Price: $450 ($600 with the Fly More Combo)
Video Quality: 4K
Camera Quality: 12 MP (also shoots in RAW)
Range: Up to 10 km (6.2 miles)
Max Speed: 16 m/s (about 40 mph)
Max Altitude: 500m (1,650 feet)
Weight: 249 grams
DJI Mini 2
I’ve been very pleased with the Mini 2! It’s an upgrade in every way from the original Mini, and probably the best budget drone you can get today. It can fly farther and faster than the Mini 1 ever could, it takes higher-quality video, and it stays connected across vast distances and in urban environments.

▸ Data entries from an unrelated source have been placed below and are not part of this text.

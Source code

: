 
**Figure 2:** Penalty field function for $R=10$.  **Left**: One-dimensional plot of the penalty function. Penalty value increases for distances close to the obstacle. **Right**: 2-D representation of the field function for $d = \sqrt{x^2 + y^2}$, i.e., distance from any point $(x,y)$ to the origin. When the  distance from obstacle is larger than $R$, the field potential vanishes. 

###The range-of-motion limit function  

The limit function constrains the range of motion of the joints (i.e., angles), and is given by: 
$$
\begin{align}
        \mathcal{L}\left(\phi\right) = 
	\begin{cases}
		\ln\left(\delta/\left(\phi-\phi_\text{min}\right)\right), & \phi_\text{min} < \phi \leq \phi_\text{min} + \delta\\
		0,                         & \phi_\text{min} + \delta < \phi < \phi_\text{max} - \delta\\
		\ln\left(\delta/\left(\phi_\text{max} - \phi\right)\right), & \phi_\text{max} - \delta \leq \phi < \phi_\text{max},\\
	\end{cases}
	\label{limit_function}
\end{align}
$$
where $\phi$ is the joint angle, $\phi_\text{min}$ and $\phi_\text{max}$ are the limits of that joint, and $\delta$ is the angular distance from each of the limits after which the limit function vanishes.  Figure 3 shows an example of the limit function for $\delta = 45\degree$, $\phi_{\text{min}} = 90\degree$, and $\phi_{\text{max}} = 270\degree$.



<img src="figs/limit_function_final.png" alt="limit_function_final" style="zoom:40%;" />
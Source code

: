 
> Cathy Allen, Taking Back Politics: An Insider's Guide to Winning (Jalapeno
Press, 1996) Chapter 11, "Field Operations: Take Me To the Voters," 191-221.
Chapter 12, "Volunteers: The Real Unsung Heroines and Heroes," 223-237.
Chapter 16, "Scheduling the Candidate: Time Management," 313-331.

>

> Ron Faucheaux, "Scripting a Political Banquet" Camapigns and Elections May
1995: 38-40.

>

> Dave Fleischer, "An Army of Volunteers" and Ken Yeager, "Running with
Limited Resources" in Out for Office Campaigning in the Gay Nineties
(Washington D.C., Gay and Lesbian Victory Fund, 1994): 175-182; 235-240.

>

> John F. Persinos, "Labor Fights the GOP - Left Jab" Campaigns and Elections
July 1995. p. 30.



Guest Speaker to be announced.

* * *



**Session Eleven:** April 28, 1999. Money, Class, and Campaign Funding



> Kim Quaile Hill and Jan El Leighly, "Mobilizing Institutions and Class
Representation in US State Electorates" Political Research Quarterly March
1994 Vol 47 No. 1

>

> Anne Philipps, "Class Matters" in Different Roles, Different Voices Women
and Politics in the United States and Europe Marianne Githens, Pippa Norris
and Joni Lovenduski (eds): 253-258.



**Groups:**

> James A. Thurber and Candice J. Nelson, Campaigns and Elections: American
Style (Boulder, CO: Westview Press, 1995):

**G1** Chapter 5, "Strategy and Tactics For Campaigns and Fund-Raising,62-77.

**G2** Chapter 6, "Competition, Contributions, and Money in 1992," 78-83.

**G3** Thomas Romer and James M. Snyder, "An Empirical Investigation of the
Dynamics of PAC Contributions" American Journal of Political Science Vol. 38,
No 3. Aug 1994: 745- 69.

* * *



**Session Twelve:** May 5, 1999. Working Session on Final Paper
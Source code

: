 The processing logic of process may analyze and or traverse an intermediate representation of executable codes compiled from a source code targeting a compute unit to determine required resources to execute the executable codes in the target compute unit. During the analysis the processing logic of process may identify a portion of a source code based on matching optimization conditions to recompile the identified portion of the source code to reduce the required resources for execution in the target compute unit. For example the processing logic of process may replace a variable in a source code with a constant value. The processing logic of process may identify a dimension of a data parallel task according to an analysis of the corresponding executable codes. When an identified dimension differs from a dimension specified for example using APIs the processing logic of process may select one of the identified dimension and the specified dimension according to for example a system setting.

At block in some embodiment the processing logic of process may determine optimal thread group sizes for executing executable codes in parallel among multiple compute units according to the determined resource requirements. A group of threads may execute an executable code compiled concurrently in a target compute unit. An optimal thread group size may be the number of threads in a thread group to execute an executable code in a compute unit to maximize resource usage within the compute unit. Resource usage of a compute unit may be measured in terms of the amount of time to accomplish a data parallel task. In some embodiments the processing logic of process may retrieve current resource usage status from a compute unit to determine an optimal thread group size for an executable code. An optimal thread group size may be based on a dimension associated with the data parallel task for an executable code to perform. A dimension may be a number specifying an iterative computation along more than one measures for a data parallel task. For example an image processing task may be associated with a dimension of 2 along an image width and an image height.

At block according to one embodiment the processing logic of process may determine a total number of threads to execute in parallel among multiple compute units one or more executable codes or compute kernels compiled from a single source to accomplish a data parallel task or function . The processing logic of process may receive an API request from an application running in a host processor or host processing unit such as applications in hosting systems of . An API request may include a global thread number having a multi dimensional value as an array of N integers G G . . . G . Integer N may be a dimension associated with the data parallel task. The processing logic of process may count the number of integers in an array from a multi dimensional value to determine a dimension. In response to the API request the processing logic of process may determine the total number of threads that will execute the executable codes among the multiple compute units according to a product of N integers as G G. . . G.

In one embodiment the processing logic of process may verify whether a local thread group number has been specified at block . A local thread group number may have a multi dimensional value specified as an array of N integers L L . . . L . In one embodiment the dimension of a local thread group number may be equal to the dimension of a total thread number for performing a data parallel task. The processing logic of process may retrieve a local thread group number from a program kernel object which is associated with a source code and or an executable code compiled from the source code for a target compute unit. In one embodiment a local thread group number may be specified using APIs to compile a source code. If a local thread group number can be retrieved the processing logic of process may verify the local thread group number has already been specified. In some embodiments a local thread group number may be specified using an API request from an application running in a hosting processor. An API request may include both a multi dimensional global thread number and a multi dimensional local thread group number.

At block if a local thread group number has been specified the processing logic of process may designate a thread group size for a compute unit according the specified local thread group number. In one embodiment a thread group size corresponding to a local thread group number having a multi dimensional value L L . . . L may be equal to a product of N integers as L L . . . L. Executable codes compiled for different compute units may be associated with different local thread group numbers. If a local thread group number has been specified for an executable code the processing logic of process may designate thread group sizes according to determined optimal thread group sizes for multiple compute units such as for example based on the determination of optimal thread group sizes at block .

I’ve broken down the major similarities and differences in the chart below:
Mini 2 vs Mini
- 4K video camera
- 10km max range
- 16m/s top speed
- Level 5 wind resistance
- OcuSync 2.0 connectivity
- 12MP still camera (w/ RAW)
- 31-minute battery life
- 500m max altitude
- 249g weight
- 2.7K video camera
- 4km max range
- 13m/s top speed
- Level 4 wind resistance
- Wi-Fi Connectivity
- 12MP still camera (no RAW)
- 30-minute battery life
- 500m max altitude
- 249g weight
The Fly More Combo
If you just order the drone itself, you will get the Mini 2, the controller, and one battery.
If, however, you spring the extra money for the Fly More Combo, you’ll also receive two additional batteries, a smart charger for all three (that can also be used as a power bank in a pinch), four extra sets of propellers and screws, a mini screwdriver, and a cool little carrying pouch to hold it all.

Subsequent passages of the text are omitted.